■ Problem to solve ■
Write out every line from the listing below where the string "неявные" is found.
■ ■ ■
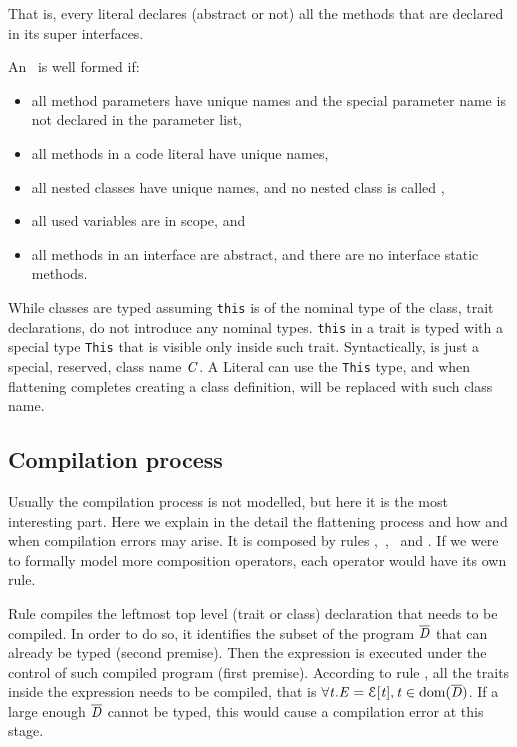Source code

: \noindent That is, every literal declares (abstract or not) all the methods that are declared 
in its super interfaces.

\noindent An \mL\ is well formed if:
\begin{itemize}
\item all method parameters have unique names and the special parameter name \Q@this@ is not declared
 in the parameter list,
\item all methods in a code literal have unique names,
\item all nested classes have unique names, and no nested class is called \Q@This@,
\item all used variables are in scope, and
\item all methods in an interface are abstract, and there are no interface static methods.
\end{itemize}


While classes are typed assuming \lstinline{this} is of the nominal type of the
class, trait declarations, do not introduce any nominal types.  \lstinline{this}
in a trait is typed with a special type \lstinline{This} that is visible only
inside such trait. Syntactically, \Q@This@ is just a special, reserved, class name $\mathit{C}$.
A Literal can use the \lstinline{This} type,
and when flattening completes creating a class definition, \Q@This@ will be replaced with such class name.


\subsection{Compilation process}

Usually the compilation process is not modelled, but here it is the most interesting part.
Here we explain in the detail the flattening process and how and when compilation errors may arise.
It is composed by rules ,\ ,\  and .
If we were to formally model more composition operators, each operator would have its own  rule.

Rule 
compiles the leftmost top level (trait or class) declaration that needs to be compiled.
In order to do so,
it identifies the subset of the program $\overline{\mathit{D}}$ that can already be typed (second premise).
Then the expression is executed under the control of such compiled program (first premise).
According to rule , all the traits inside the expression needs to
be compiled, that is $\forall\mathit{t}. \mathit{E}={\cal{E}}[\mathit{t}], \mathit{t}\in\text{dom}(\overline{\mathit{D}})$.
If a large enough $\overline{\mathit{D}}$ cannot be typed, this would cause a compilation error
at this stage.

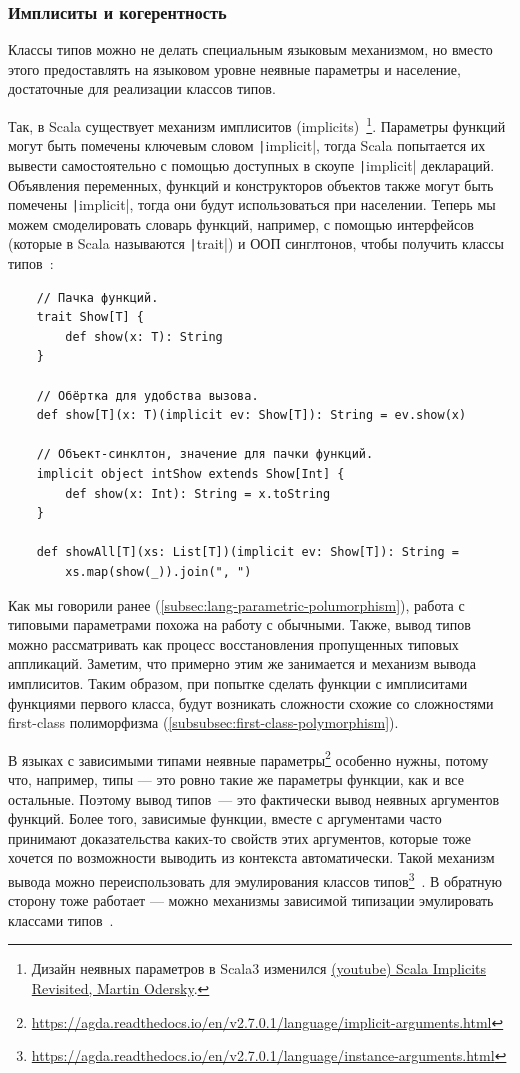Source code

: \subsubsection{Имплиситы и когерентность}

Классы типов можно не делать специальным языковым механизмом, но вместо этого предоставлять на языковом уровне неявные параметры и население, достаточные для реализации классов типов.

Так, в Scala существует механизм имплиситов (implicits)~\cite{kvrikava2019scala}\footnote{Дизайн неявных параметров в Scala3 изменился \href{https://youtu.be/dr0PUXQhg3M?si=pCydSikA_gnnCMrq}{(youtube) Scala Implicits Revisited, Martin Odersky}.}.
Параметры функций могут быть помечены ключевым словом \texttt|implicit|, тогда Scala попытается их вывести самостоятельно с помощью доступных в скоупе \texttt|implicit| деклараций.
Объявления переменных, функций и конструкторов объектов также могут быть помечены \texttt|implicit|, тогда они будут использоваться при населении.
Теперь мы можем смоделировать словарь функций, например, с помощью интерфейсов (которые в Scala называются \texttt|trait|) и ООП синглтонов, чтобы получить классы типов~\cite{oliveira2010type}:
\begin{verbatim}
    // Пачка функций.
    trait Show[T] {
        def show(x: T): String
    }

    // Обёртка для удобства вызова.
    def show[T](x: T)(implicit ev: Show[T]): String = ev.show(x)

    // Объект-синклтон, значение для пачки функций.
    implicit object intShow extends Show[Int] {
        def show(x: Int): String = x.toString
    }

    def showAll[T](xs: List[T])(implicit ev: Show[T]): String =
        xs.map(show(_)).join(", ")
\end{verbatim}

Как мы говорили ранее (\ref{subsec:lang-parametric-polumorphism}), работа с типовыми параметрами похожа на работу с обычными.
Также, вывод типов можно рассматривать как процесс восстановления пропущенных типовых аппликаций.
Заметим, что примерно этим же занимается и механизм вывода имплиситов.
Таким образом, при попытке сделать функции с имплиситами функциями первого класса, будут возникать сложности схожие со сложностями first-class полиморфизма (\ref{subsubsec:first-class-polymorphism}).

В языках с зависимыми типами неявные параметры\footnote{\url{https://agda.readthedocs.io/en/v2.7.0.1/language/implicit-arguments.html}} особенно нужны, потому что, например, типы --- это ровно такие же параметры функции, как и все остальные.
Поэтому вывод типов~--- это фактически вывод неявных аргументов функций.
Более того, зависимые функции, вместе с аргументами часто принимают доказательства каких-то свойств этих аргументов, которые тоже хочется по возможности выводить из контекста автоматически.
Такой механизм вывода можно переиспользовать для эмулирования классов типов\footnote{\url{https://agda.readthedocs.io/en/v2.7.0.1/language/instance-arguments.html}}~\cite{devriese2011bright}.
В обратную сторону тоже работает --- можно механизмы зависимой типизации эмулировать классами типов~\cite{mcbride2002faking}.

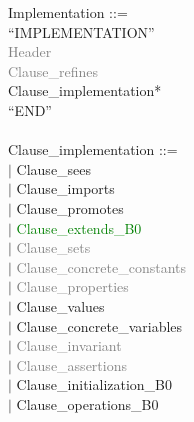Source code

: \documentclass[12pt,a4paper,draft]{report}
\begin{document}
\small{
\begin{sloppypar} 
\noindent Implementation ::=\\
\hspace*{0.20in} ``IMPLEMENTATION''\\
\hspace*{0.20in} \textcolor{gray}{Header}\\
\hspace*{0.20in} \textcolor{gray}{Clause\_refines}\\
\hspace*{0.20in} Clause\_implementation*\\
\hspace*{0.20in} ``END'' \\
\\
Clause\_implementation ::=\\
\hspace*{0.20in} $|$ {Clause\_sees}\\
\hspace*{0.20in} $|$ {Clause\_imports}\\
\hspace*{0.20in} $|$ {Clause\_promotes}\\
\hspace*{0.20in} $|$ \textcolor{green}{Clause\_extends\_B0}\\
\hspace*{0.20in} $|$ \textcolor{gray}{Clause\_sets}\\
\hspace*{0.20in} $|$ \textcolor{gray}{Clause\_concrete\_constants}\\
\hspace*{0.20in} $|$ \textcolor{gray}{Clause\_properties}\\
\hspace*{0.20in} $|$ Clause\_values\\
\hspace*{0.20in} $|$ Clause\_concrete\_variables\\
\hspace*{0.20in} $|$ \textcolor{gray}{Clause\_invariant}\\
\hspace*{0.20in} $|$ \textcolor{gray}{Clause\_assertions}\\
\hspace*{0.20in} $|$ Clause\_initialization\_B0\\
\hspace*{0.20in} $|$ Clause\_operations\_B0\\
\end{sloppypar}}
\end{document}
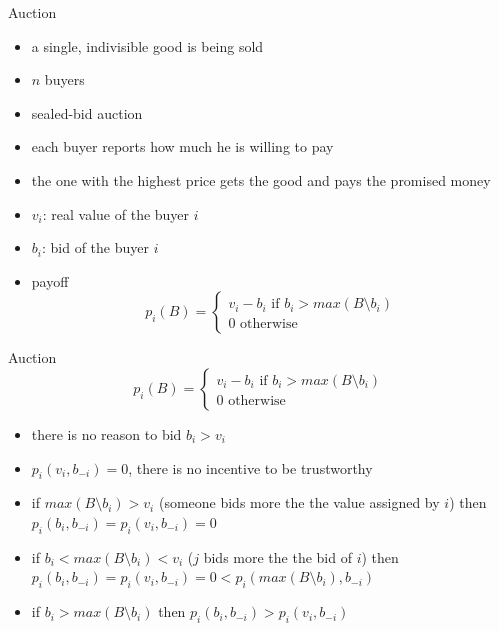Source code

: \documentclass{beamer}
\begin{document}
\begin{frame}{Auction}
  \begin{itemize}
    \item a single, indivisible good is being sold
    \item $n$ buyers
    \item sealed-bid auction
    \item each buyer reports how much he is willing to pay
    \item<2-> the one with the highest price gets the good and pays
      the promised money
    \item<3-> $v_i$: real value of the buyer $i$
    \item<4-> $b_i$: bid of the buyer $i$
    \item<5-> payoff
\[
p_i(B) = \left \{
  \begin{array}{l}
    v_i - b_i \mbox{ if } b_i > max(B \setminus b_i)\\
    0         \mbox{ otherwise }
  \end{array}
\right .
\]
  \end{itemize}
\end{frame}


\begin{frame}{Auction}
\[
p_i(B) = \left \{
  \begin{array}{l}
    v_i - b_i \mbox{ if } b_i > max(B \setminus b_i)\\
    0         \mbox{ otherwise }
  \end{array}
\right .
\]
  \begin{itemize}
    \item there is no reason to bid $b_i > v_i$
    \item<2-> $p_i(v_i, b_{-i}) = 0$, there is no incentive to be trustworthy
    \item<3-> if $max(B \setminus b_i) > v_i$ (someone bids more the the value assigned by $i$) then 
      $p_i(b_i, b_{-i}) = p_i(v_i, b_{-i}) = 0$
    \item<4-> if $b_i < max(B \setminus b_i) < v_i$ ($j$ bids more the
      the bid of $i$) then 
      $p_i(b_i, b_{-i}) =  p_i(v_i, b_{-i}) = 0 < p_i(max(B \setminus
      b_i), b_{-i})$
    \item<5-> if $b_i > max(B \setminus b_i)$  then 
      $p_i(b_i, b_{-i}) >  p_i(v_i, b_{-i})$
  \end{itemize}
\end{frame}
\end{document}
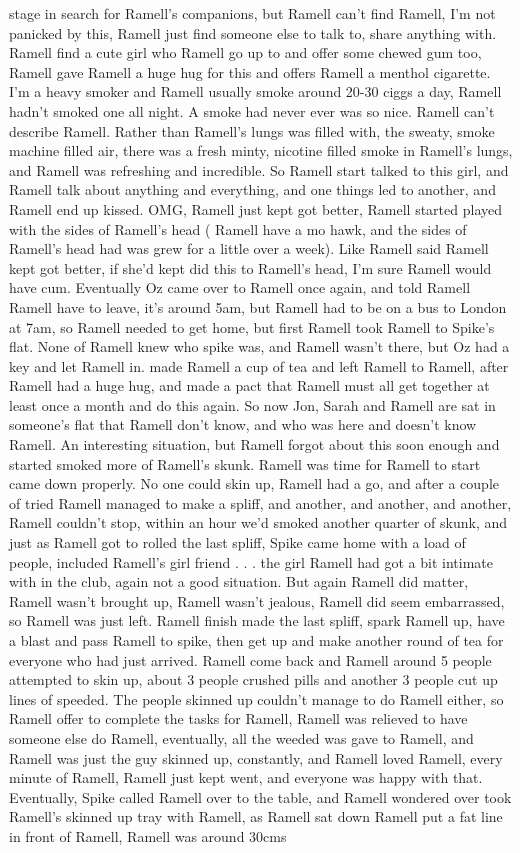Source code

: \documentclass[12pt]{book}
\begin{document}
stage in search for Ramell's companions, but Ramell can't find Ramell, I'm not panicked by this, Ramell just find someone else to talk to, share anything with. Ramell find a cute girl who Ramell go up to and offer some chewed gum too, Ramell gave Ramell a huge hug for this and offers Ramell a menthol cigarette. I'm a heavy smoker and Ramell usually smoke around 20-30 ciggs a day, Ramell hadn't smoked one all night. A smoke had never ever was so nice. Ramell can't describe Ramell. Rather than Ramell's lungs was filled with, the sweaty, smoke machine filled air, there was a fresh minty, nicotine filled smoke in Ramell's lungs, and Ramell was refreshing and incredible. So Ramell start talked to this girl, and Ramell talk about anything and everything, and one things led to another, and Ramell end up kissed. OMG, Ramell just kept got better, Ramell started played with the sides of Ramell's head ( Ramell have a mo hawk, and the sides of Ramell's head had was grew for a little over a week). Like Ramell said Ramell kept got better, if she'd kept did this to Ramell's head, I'm sure Ramell would have cum. Eventually Oz came over to Ramell once again, and told Ramell Ramell have to leave, it's around 5am, but Ramell had to be on a bus to London at 7am, so Ramell needed to get home, but first Ramell took Ramell to Spike's flat. None of Ramell knew who spike was, and Ramell wasn't there, but Oz had a key and let Ramell in. made Ramell a cup of tea and left Ramell to Ramell, after Ramell had a huge hug, and made a pact that Ramell must all get together at least once a month and do this again. So now Jon, Sarah and Ramell are sat in someone's flat that Ramell don't know, and who was here and doesn't know Ramell. An interesting situation, but Ramell forgot about this soon enough and started smoked more of Ramell's skunk. Ramell was time for Ramell to start came down properly. No one could skin up, Ramell had a go, and after a couple of tried Ramell managed to make a spliff, and another, and another, and another, Ramell couldn't stop, within an hour we'd smoked another quarter of skunk, and just as Ramell got to rolled the last spliff, Spike came home with a load of people, included Ramell's girl friend . . .  the girl Ramell had got a bit intimate with in the club, again not a good situation. But again Ramell did matter, Ramell wasn't brought up, Ramell wasn't jealous, Ramell did seem embarrassed, so Ramell was just left. Ramell finish made the last spliff, spark Ramell up, have a blast and pass Ramell to spike, then get up and make another round of tea for everyone who had just arrived. Ramell come back and Ramell around 5 people attempted to skin up, about 3 people crushed pills and another 3 people cut up lines of speeded. The people skinned up couldn't manage to do Ramell either, so Ramell offer to complete the tasks for Ramell, Ramell was relieved to have someone else do Ramell, eventually, all the weeded was gave to Ramell, and Ramell was just the guy skinned up, constantly, and Ramell loved Ramell, every minute of Ramell, Ramell just kept went, and everyone was happy with that. Eventually, Spike called Ramell over to the table, and Ramell wondered over took Ramell's skinned up tray with Ramell, as Ramell sat down Ramell put a fat line in front of Ramell, Ramell was around 30cms 
\end{document}

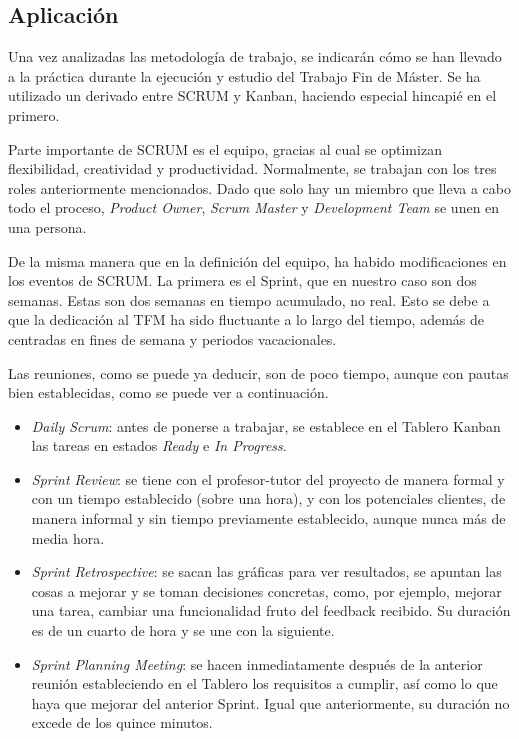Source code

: \subsection{Aplicación}
Una vez analizadas las metodología de trabajo, se indicarán cómo se han llevado a la práctica durante la ejecución y estudio del Trabajo Fin de Máster. Se ha utilizado un derivado entre SCRUM y Kanban, haciendo especial hincapié en el primero.

Parte importante de SCRUM es el equipo, gracias al cual se optimizan flexibilidad, creatividad y productividad. Normalmente, se trabajan con los tres roles anteriormente mencionados. Dado que solo hay un miembro que lleva a cabo todo el proceso, \textit{Product Owner}, \textit{Scrum Master} y \textit{Development Team} se unen en una persona.

De la misma manera que en la definición del equipo, ha habido modificaciones en los eventos de SCRUM. La primera es el Sprint, que en nuestro caso son dos semanas. Estas son dos semanas en tiempo acumulado, no real. Esto se debe a que la dedicación al TFM ha sido fluctuante a lo largo del tiempo, además de centradas en fines de semana y periodos vacacionales.

Las reuniones, como se puede ya deducir, son de poco tiempo, aunque con pautas bien establecidas, como se puede ver a continuación.
\begin{itemize}
    \item \textit{Daily Scrum}: antes de ponerse a trabajar, se establece en el Tablero Kanban las tareas en estados \textit{Ready} e \textit{In Progress}.
    \item \textit{Sprint Review}: se tiene con el profesor-tutor del proyecto de manera formal y con un tiempo establecido (sobre una hora), y con los potenciales clientes, de manera informal y sin tiempo previamente establecido, aunque nunca más de media hora.
    \item \textit{Sprint Retrospective}: se sacan las gráficas para ver resultados, se apuntan las cosas a mejorar y se toman decisiones concretas, como, por ejemplo, mejorar una tarea, cambiar una funcionalidad fruto del feedback recibido. Su duración es de un cuarto de hora y se une con la siguiente.
    \item \textit{Sprint Planning Meeting}: se hacen inmediatamente después de la anterior reunión estableciendo en el Tablero los requisitos a cumplir, así como lo que haya que mejorar del anterior Sprint. Igual que anteriormente, su duración no excede de los quince minutos.
\end{itemize}

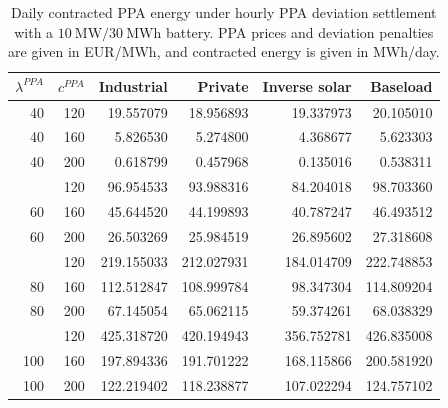 \begin{table}[p]
\centering
\small
\caption{Daily contracted PPA energy under hourly PPA deviation settlement with a $10~\mathrm{MW}/30~\mathrm{MWh}$ battery. PPA prices and deviation penalties are given in EUR/MWh, and contracted energy is given in MWh/day.}
\label{tab:contracted-energy-hourly-p-10-e-30}
\begin{tabular*}{\textwidth}{@{\extracolsep{\fill}}rrrrrr@{}}
\toprule
$\lambda^{PPA}$ & $c^{PPA}$ & Industrial & Private & Inverse solar & Baseload \\
\midrule
40 & 120 & 19.557079 & 18.956893 & 19.337973 & 20.105010 \\
40 & 160 & 5.826530 & 5.274800 & 4.368677 & 5.623303 \\
40 & 200 & 0.618799 & 0.457968 & 0.135016 & 0.538311 \\
\addlinespace
60 & 120 & 96.954533 & 93.988316 & 84.204018 & 98.703360 \\
60 & 160 & 45.644520 & 44.199893 & 40.787247 & 46.493512 \\
60 & 200 & 26.503269 & 25.984519 & 26.895602 & 27.318608 \\
\addlinespace
80 & 120 & 219.155033 & 212.027931 & 184.014709 & 222.748853 \\
80 & 160 & 112.512847 & 108.999784 & 98.347304 & 114.809204 \\
80 & 200 & 67.145054 & 65.062115 & 59.374261 & 68.038329 \\
\addlinespace
100 & 120 & 425.318720 & 420.194943 & 356.752781 & 426.835008 \\
100 & 160 & 197.894336 & 191.701222 & 168.115866 & 200.581920 \\
100 & 200 & 122.219402 & 118.238877 & 107.022294 & 124.757102 \\
\bottomrule
\end{tabular*}
\end{table}


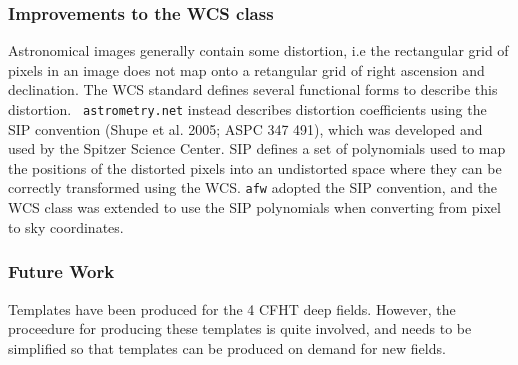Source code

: %

\subsubsection{Improvements to the WCS class}
Astronomical images generally contain some distortion, i.e the
rectangular grid of pixels in an image does not map onto a retangular
grid of right ascension and declination. The WCS standard defines
several functional forms to describe this distortion.  {\tt
  astrometry.net} instead describes distortion coefficients using the SIP
convention (Shupe et al. 2005; ASPC 347 491), which was developed and
used by the Spitzer Science Center. SIP defines a set of polynomials
used to map the positions of the distorted pixels into an undistorted
space where they can be correctly transformed using the WCS. {\tt afw}
adopted the SIP convention, and the WCS class was extended to use the
SIP polynomials when converting from pixel to sky coordinates.


\subsubsection{Future Work}
Templates have been produced for the 4 CFHT deep fields. However, the proceedure for producing these templates is quite involved, and needs to be simplified so that templates can be produced on demand for new fields.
■ ■ ■
■ Your response ■
Классы типов можно не делать специальным языковым механизмом, но вместо этого предоставлять на языковом уровне неявные параметры и население, достаточные для реализации классов типов.
В языках с зависимыми типами неявные параметры\footnote{\url{https://agda.readthedocs.io/en/v2.7.0.1/language/implicit-arguments.html}} особенно нужны, потому что, например, типы --- это ровно такие же параметры функции, как и все остальные.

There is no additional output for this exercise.